Этот неудачный совет был исполнен. В одну ночь все часы замка, равно как и башенные деревенские часы, бившие особенно громко и протяжно, были переставлены на один час назад, так что Адельгунда, проснувшись поутру, должна была ошибиться на один час. Настал вечер. Все семейство собралось по обыкновению в ярко освещенной угловой комнате. Посторонних не было никого. Мать Адельгунды старалась всеми силами поддержать непрерывно веселый разговор. Полковник начал, как обычно, подшучивать над француженкой, что часто делал, когда был в хорошем расположении духа, и в чем ему усердно помогала старшая дочь Августа. Шутили, смеялись, как всегда. Но вот пробило восемь часов, а по-настоящему — девять. Вдруг Адельгунда, побледнев, откинулась на спинку стула; игла, которой она шила, выпала из ее рук. Поднявшись затем, со всеми признаками глубочайшего ужаса на лице, она вперила взгляд в пустое пространство и глухо пробормотала:

— Как? Часом раньше? Видите, видите! Вот она стоит передо мной!

Неизъяснимый страх овладел всеми. Никто не смел вымолвить ни слова. Наконец полковник нашелся первый и громко воскликнул:

— Адельгунда! Приди в себя, здесь нет никого! Это призрак твоего воображения. Ты обманута им, мы не видим ничего. Если бы призрак стоял перед тобой, как ты уверяешь, мы бы видели его все. Приди в себя, моя Адельгунда!

— О Боже, Боже! — простонала Адельгунда. — Неужели меня хотят сделать сумасшедшей? Вот она протягивает ко мне длинную белую руку! Она мне кивает.

И бессознательно, с дико блуждающими глазами Адельгунда схватила маленькую фарфоровую тарелку, стоявшую на столе, протянула ее, как бы кому-то подавая, и отняла руку назад. Вдруг, представьте ужас присутствовавших, тарелка остановилась в воздухе никем не поддерживаемая и, покачавшись немного из стороны в сторону, осторожно опустилась на стол! Полковница с дочерью упали без чувств, а когда очнулись, то оказались в жестокой нервной горячке. Полковник успел в тот вечер овладеть собой, но расстроившееся с этого времени крепкое его здоровье ясно показало, как глубоко подействовал и на него этот странный, необъяснимый феномен.
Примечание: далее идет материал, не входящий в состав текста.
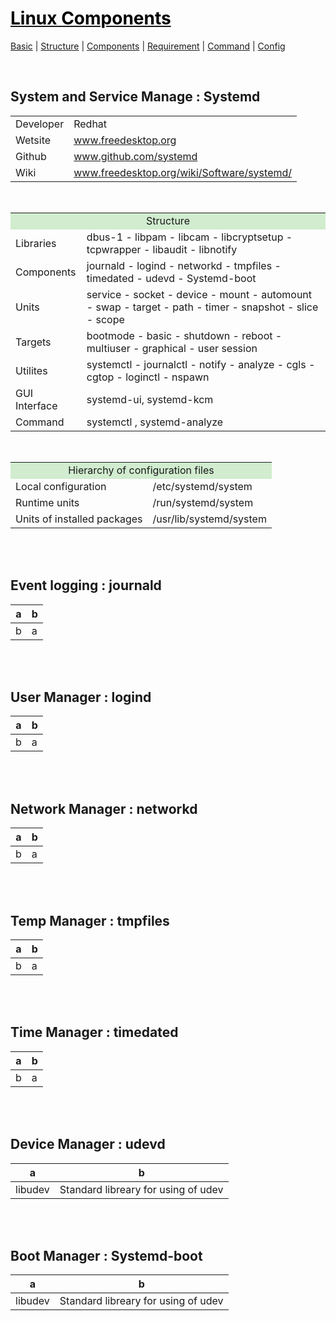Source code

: # [<span style="color:black;">Linux Components</span>](Linux.md)
[Basic](Linux-Basic.md) | [Structure](Linux-Structure.md) | [Components](Linux-Components.md) | [Requirement](Linux-Requirement.md) | [Command](Linux-Command.md) | [Config](Linux-Config.md)

<br>

## System and Service Manage : Systemd

<table><tbody>
<tr><td rowspan=1>Developer</td><td>Redhat</td></tr>
<tr><td rowspan=1>Wetsite</td><td><a href="https://www.freedesktop.org/wiki/" target="_blank">www.freedesktop.org</a></td></tr>
<tr><td rowspan=1>Github</td><td><a href="https://github.com/systemd" target="_blank">www.github.com/systemd</a></td></tr>
<tr><td rowspan=1>Wiki</td><td><a href="https://www.freedesktop.org/wiki/Software/systemd/" target="_blank">www.freedesktop.org/wiki/Software/systemd/</a></td></tr>
</tbody></table>

<br>

<table><tbody>
<tr><td colspan=2 align=center bgcolor="D1ECCF">Structure</td></tr>
<tr><td rowspan=1>Libraries</td><td>dbus-1 - libpam - libcam - libcryptsetup - tcpwrapper - libaudit - libnotify</td></tr>
<tr><td rowspan=1>Components</td><td>journald - logind - networkd - tmpfiles - timedated - udevd - Systemd-boot</td></tr>
<tr><td rowspan=1>Units</td><td>service - socket - device - mount - automount - swap - target - path - timer - snapshot - slice - scope</td></tr>
<tr><td rowspan=1>Targets</td><td>bootmode - basic - shutdown - reboot - multiuser - graphical - user session</td></tr>
<tr><td rowspan=1>Utilites</td><td>systemctl - journalctl - notify - analyze - cgls - cgtop - loginctl - nspawn</td></tr>
<tr><td rowspan=1>GUI Interface</td><td>systemd-ui, systemd-kcm</td></tr>
<tr><td rowspan=1>Command</td><td>systemctl , systemd-analyze</td></tr>
</tbody></table>

<br>

<table><tbody>
<tr><td colspan=2 align=center bgcolor="D1ECCF">Hierarchy of configuration files</td></tr>
<tr><td rowspan=1>Local configuration</td><td>/etc/systemd/system</td></tr>
<tr><td rowspan=1>Runtime units</td><td>/run/systemd/system</td></tr>
<tr><td rowspan=1>Units of installed packages</td><td>/usr/lib/systemd/system</td></tr>
</tbody></table>


<br><br>
## Event logging : journald
| a | b |
| ------ | ------ |
| b | a |



<br><br>
## User Manager : logind
| a | b |
| ------ | ------ |
| b | a |



<br><br>
## Network Manager : networkd
| a | b |
| ------ | ------ |
| b | a |


<br><br>
## Temp Manager : tmpfiles
| a | b |
| ------ | ------ |
| b | a |



<br><br>
## Time Manager : timedated
| a | b |
| ------ | ------ |
| b | a |


<br><br>
## Device Manager : udevd
| a | b |
| ------ | ------ |
| libudev | Standard libreary for using of udev |


<br><br>
## Boot Manager : Systemd-boot
| a | b |
| ------ | ------ |
| libudev | Standard libreary for using of udev |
Старуха француженка упала ничком и могла только бормотать молитву. Она и Адельгунда одни пережили этот вечер без последствий. Полковница не выдержала болезни и умерла. Августа же перенесла болезнь, но, кажется, лучше было бы пожелать смерти и ей. Представьте, что эта прелестная, как я описывал, девушка сошла с ума на самой ужасной, какую только можно представить себе мысли, вообразив, что она — именно то самое привидение, которое пугало Адельгунду! Она от всех бегает, прячется, не говорит ни слова ни с кем и едва смеет дышать, твердо уверенная, что никто не может вынести ее вида и всякий немедленно умрет, если заметит ее присутствие тем или иным образом. Ей отворяют двери, приносят еду так, чтобы она этого не заметила, и немедленно уходят прочь, чтобы дать ей хоть минуту покоя, потому что иначе она начинает метаться из стороны в сторону и не возьмет в рот ни одного куска. Можно ли вообразить положение ужаснее?

Полковник, с отчаяния поступивший опять на военную службу, отправился в поход — и был убит в победоносной битве при В***. Но что всего замечательнее, так это то, что Адельгунда совершенно излечилась после этого несчастного вечера от своей болезни. Призрак ей больше не являлся. С редкой самоотверженностью ухаживает она за больной сестрой, и француженка ей в этом помогает. Сильвестр, рассказавший мне все это, прибавил, что на днях прибыл сюда дядя несчастной девушки, чтобы посоветоваться с нашим известным Р*** о том, какой курс лечения следовало ей применить. Дай Бог, чтобы удалось их доброе, но крайне сомнительное предприятие.

Примечания

1

Ах, какая фатальность! Ах, милый! Ах, бедняжка! (итал.).